* [Exercise]: Reproduce exactly, from the data that follows, the line with "This is the", the line with "remaining facts (each", and every line that lies between them.

* [Data under study]:

──────────

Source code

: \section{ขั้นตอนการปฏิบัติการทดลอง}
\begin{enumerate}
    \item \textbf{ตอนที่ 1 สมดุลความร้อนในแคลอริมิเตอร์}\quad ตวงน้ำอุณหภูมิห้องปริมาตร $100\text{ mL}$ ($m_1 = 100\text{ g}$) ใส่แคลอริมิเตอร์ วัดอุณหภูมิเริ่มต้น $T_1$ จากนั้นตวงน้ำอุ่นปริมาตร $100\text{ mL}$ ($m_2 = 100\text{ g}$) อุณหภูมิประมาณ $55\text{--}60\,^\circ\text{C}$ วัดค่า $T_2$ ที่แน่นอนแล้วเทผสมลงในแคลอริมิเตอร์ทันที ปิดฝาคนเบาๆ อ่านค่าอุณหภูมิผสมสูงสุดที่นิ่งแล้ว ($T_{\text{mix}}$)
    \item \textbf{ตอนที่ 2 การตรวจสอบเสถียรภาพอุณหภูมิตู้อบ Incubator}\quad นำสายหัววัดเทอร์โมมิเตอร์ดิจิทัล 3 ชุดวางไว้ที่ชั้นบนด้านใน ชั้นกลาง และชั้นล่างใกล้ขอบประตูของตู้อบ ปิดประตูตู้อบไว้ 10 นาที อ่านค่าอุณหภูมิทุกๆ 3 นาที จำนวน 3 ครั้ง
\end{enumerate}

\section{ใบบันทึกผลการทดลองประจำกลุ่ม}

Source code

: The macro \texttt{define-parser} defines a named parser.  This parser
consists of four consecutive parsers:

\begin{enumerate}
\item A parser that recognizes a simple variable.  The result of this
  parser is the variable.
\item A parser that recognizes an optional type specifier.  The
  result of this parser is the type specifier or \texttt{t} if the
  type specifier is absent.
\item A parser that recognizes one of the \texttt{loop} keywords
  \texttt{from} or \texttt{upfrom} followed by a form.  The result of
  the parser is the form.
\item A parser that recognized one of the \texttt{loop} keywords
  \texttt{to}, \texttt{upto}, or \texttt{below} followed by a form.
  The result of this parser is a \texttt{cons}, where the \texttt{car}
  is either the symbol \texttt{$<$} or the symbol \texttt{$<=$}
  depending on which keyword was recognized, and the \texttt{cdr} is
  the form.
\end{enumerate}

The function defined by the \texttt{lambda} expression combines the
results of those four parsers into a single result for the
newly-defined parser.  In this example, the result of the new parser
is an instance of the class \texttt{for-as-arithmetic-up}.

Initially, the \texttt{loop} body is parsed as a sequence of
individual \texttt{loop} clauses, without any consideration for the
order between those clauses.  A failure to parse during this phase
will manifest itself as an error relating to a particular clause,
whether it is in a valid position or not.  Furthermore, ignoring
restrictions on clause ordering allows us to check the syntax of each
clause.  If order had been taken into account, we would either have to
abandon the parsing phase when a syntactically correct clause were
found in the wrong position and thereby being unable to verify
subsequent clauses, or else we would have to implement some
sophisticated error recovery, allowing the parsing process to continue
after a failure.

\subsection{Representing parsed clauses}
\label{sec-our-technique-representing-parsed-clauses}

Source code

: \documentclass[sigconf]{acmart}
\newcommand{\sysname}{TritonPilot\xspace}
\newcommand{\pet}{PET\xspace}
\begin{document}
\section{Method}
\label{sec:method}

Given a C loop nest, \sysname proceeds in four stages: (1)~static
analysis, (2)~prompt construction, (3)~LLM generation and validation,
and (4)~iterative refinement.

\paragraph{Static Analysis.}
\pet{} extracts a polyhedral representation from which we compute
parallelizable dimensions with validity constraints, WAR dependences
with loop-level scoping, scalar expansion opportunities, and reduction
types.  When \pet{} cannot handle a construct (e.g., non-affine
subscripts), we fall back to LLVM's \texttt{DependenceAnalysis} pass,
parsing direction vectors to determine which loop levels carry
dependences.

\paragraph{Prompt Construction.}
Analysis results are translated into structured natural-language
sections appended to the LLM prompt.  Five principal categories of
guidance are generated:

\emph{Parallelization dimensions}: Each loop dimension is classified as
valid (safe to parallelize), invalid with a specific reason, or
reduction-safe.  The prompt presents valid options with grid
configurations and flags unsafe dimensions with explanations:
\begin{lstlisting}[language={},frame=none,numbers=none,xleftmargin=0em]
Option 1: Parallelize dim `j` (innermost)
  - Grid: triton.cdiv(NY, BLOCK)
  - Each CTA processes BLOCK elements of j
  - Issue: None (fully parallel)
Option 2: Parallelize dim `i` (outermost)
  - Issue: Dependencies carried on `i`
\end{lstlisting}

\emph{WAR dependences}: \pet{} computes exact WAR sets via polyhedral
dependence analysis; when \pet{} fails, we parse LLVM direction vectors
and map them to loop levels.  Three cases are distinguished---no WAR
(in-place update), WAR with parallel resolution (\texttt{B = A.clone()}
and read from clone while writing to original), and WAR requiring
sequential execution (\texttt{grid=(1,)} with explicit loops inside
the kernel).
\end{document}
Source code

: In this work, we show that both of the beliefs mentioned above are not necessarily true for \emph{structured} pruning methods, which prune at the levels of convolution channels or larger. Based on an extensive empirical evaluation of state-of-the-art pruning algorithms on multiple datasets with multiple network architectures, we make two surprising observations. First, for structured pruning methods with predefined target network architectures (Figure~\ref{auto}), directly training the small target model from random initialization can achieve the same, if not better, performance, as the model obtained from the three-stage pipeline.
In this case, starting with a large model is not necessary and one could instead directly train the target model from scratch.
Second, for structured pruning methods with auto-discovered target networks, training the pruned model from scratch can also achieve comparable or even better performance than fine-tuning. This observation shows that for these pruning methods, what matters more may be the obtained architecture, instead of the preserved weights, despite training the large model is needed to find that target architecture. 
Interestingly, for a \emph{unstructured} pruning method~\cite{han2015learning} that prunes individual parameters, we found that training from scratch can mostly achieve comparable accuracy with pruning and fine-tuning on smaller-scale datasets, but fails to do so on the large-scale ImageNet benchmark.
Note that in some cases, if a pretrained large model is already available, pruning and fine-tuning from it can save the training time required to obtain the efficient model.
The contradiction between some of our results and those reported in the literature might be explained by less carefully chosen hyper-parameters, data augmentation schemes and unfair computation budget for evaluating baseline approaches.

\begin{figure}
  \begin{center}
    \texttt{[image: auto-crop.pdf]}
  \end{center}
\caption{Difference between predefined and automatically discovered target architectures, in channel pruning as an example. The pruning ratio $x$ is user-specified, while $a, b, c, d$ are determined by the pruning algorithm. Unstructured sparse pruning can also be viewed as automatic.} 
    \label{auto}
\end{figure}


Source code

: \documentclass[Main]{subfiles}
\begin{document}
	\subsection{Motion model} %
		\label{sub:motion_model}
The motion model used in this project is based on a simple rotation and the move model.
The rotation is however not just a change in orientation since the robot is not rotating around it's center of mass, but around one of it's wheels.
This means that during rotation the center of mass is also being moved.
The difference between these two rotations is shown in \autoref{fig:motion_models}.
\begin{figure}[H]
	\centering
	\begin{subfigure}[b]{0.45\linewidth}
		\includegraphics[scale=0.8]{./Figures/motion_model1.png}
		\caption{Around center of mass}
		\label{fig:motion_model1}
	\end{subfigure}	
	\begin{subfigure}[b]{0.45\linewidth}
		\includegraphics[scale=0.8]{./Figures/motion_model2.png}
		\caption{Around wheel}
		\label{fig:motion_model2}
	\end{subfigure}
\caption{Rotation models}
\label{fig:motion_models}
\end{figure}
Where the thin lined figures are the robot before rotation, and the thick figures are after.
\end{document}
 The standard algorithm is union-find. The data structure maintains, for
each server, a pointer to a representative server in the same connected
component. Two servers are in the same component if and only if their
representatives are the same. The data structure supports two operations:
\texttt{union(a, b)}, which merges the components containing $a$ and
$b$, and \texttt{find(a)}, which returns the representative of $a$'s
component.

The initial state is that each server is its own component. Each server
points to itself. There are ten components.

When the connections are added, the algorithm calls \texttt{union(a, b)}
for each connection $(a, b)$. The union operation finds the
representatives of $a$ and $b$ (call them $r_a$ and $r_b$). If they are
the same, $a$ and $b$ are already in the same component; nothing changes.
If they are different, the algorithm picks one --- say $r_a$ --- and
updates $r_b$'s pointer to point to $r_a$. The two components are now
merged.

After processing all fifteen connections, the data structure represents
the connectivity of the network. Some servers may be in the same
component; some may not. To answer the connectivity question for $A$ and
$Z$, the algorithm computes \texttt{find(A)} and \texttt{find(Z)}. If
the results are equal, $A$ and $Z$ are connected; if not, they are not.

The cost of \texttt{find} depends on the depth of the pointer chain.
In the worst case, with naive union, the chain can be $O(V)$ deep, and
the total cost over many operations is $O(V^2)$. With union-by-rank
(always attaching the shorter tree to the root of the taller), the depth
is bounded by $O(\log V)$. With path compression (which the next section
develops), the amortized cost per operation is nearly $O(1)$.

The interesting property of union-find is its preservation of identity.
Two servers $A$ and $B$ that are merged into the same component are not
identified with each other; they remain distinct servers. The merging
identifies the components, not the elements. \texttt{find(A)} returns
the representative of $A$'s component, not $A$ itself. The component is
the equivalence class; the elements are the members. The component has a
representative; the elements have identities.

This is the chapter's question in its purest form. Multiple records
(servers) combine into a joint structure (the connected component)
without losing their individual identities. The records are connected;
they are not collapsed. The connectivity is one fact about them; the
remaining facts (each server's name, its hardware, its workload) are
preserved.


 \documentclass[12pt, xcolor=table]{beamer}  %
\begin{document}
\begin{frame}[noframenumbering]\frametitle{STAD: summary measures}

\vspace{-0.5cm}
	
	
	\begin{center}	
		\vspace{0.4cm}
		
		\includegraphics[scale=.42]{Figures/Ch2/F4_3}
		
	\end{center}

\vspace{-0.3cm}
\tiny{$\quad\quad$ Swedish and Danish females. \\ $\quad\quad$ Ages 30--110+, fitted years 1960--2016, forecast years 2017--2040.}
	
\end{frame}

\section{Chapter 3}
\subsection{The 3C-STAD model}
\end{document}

──────────

* [Final answer]:
This is the chapter's question in its purest form. Multiple records
(servers) combine into a joint structure (the connected component)
without losing their individual identities. The records are connected;
they are not collapsed. The connectivity is one fact about them; the
remaining facts (each server's name, its hardware, its workload) are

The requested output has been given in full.